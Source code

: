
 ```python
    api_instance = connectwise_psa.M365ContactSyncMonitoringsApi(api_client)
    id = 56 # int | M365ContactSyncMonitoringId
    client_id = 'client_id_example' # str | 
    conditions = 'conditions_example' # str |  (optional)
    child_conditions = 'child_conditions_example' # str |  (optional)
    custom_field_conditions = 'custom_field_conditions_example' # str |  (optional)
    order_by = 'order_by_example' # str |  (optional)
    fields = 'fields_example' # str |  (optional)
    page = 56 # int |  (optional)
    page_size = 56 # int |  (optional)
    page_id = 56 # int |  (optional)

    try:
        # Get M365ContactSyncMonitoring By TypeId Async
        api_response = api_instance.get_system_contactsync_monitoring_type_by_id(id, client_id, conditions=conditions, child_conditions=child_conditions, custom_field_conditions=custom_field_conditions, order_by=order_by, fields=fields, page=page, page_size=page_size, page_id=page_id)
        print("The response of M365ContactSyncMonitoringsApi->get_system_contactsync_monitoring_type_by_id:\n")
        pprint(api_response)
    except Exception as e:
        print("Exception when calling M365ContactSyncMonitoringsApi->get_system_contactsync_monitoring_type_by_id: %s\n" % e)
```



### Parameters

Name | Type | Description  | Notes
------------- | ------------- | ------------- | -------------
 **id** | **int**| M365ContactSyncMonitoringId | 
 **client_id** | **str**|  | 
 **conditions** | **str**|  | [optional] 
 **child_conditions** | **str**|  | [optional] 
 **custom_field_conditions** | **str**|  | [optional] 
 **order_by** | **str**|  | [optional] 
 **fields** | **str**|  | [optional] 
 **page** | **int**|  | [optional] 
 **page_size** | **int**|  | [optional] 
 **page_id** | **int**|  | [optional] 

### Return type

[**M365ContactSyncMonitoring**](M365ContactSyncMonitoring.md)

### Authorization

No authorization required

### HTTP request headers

- Problem description
Transcribe, word for word, every line from the one containing "### Authorization" through the final line of the entries, and nothing else.

- Answer space
### Authorization

No authorization required

### HTTP request headers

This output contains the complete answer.